Para complicar el juego de la ficción, en The Peripheral, primera entrega de su nueva trilogía (“Jackpot”, compuesta de una segunda entrega publicada en 2020 y aún no traducida, Agency, y de una tercera entrega inédita) reeditada ahora tras su adaptación televisiva, no hay un solo futuro sino dos, enredados en un bucle perverso. Un futuro situado en torno a 2028, ambientado en una América tercermundista, con una población parada, asociada a la fabricación de drogas u ocupada en supermercados tipo Walmart, sin otro ocio que los videojuegos y los bares cutres. Y un segundo futuro, el principal, ambientado en el sofisticado Londres de 75 años después, donde campan a sus anchas las élites económicas, todos los servicios y caprichos los realizan diversos modelos de androides, entre otros los “periféricos” que dan título a la novela, entes híbridos, orgánicos y cibernéticos, a los que se puede transferir temporalmente la conciencia humana individual.

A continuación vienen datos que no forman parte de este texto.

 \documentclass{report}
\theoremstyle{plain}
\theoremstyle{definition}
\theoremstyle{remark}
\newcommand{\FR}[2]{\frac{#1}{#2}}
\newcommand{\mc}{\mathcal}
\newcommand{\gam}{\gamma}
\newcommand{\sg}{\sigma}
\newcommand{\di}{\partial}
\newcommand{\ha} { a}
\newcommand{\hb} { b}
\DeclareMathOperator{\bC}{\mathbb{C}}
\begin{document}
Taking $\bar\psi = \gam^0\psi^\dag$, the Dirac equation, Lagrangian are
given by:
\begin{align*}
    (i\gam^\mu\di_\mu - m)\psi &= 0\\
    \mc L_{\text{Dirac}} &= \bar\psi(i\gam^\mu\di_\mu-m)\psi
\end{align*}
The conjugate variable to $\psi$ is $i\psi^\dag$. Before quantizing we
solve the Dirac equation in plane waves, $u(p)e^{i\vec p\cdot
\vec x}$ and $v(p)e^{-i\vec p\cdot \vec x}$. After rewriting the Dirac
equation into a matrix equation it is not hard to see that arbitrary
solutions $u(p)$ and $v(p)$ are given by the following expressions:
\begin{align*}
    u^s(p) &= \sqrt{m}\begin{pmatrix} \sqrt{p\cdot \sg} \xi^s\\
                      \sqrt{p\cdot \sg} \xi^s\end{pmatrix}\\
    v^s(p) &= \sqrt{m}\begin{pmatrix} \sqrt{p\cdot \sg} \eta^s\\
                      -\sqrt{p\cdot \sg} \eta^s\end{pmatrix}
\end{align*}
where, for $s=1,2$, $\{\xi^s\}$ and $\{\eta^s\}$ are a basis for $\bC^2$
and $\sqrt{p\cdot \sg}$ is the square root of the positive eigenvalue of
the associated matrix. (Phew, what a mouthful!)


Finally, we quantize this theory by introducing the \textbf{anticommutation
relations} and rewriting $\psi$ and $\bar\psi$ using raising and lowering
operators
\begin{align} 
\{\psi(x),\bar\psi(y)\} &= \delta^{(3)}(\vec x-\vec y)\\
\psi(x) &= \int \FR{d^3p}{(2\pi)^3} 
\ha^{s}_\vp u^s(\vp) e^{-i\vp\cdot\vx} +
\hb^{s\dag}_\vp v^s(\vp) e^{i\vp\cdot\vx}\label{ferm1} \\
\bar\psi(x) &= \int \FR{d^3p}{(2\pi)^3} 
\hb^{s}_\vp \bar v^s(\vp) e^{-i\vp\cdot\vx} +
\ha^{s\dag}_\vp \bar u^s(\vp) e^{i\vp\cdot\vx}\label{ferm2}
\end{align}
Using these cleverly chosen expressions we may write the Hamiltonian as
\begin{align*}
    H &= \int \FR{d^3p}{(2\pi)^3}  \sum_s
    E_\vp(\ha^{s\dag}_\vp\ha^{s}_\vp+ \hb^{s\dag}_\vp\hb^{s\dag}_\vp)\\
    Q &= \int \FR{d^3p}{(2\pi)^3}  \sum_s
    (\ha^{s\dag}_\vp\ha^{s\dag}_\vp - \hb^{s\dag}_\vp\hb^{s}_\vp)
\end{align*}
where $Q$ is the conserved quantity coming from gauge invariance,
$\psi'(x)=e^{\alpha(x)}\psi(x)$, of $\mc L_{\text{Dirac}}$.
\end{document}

Gibson organiza la trama para que ambos futuros divergentes se comuniquen, a pesar de sus diferencias, constituyendo uno de ellos, el más atrasado, un pasado alternativo del otro. Porque una de las claves más ingeniosas de la novela, una brillante idea más allá de su aplicación concreta a la ficción, es que el futuro más lejano coloniza los distintos pasados, los utiliza como escenarios para extraer recursos económicos con que financiar las guerras corporativas y conspiraciones políticas del futuro.

En la red de tiempos interconectados concebida por Gibson como un tablero virtual, cada vez que ese futuro dominante explota en su provecho cualquiera de los pasados posibles lo desconecta automáticamente de la red cronológica lineal que solemos llamar historia. Como islas flotando en la corriente del tiempo, o planetas fuera de órbita, esos pretéritos dislocados (los “muñones”) son el campo de maniobras preferido por las élites futuristas.

Gibson no cita a H. G. Wells por casualidad al comienzo del libro. “La máquina del tiempo” ya no es una línea recta inexorable, como pensaba Wells, ni tampoco se compone trazando bifurcaciones constantes que crean un laberinto arborescente al infinito, como fabuló Borges siguiendo a Leibniz en “El jardín de senderos que se bifurcan”. El tiempo, en la demoledora visión de Gibson, se construye desde el futuro. Es el futuro el que impone sobre el pasado la hegemonía de su poder. Tras la catástrofe ecológica que hizo desaparecer al ochenta por ciento de la población, el mundo fue resucitado por la ciencia y la nanotecnología y convertido en una utopía para ricos que viajan al pasado para hacer turismo, divertirse o aumentar su riqueza, mientras esos pasados adquieren el estatus de colonias subsidiarias. Ese estado de cosas universal merece el nombre de “cleptocracia”.

La ironía de Gibson, sobre el presente o sobre el futuro, es tan acerada como glacial.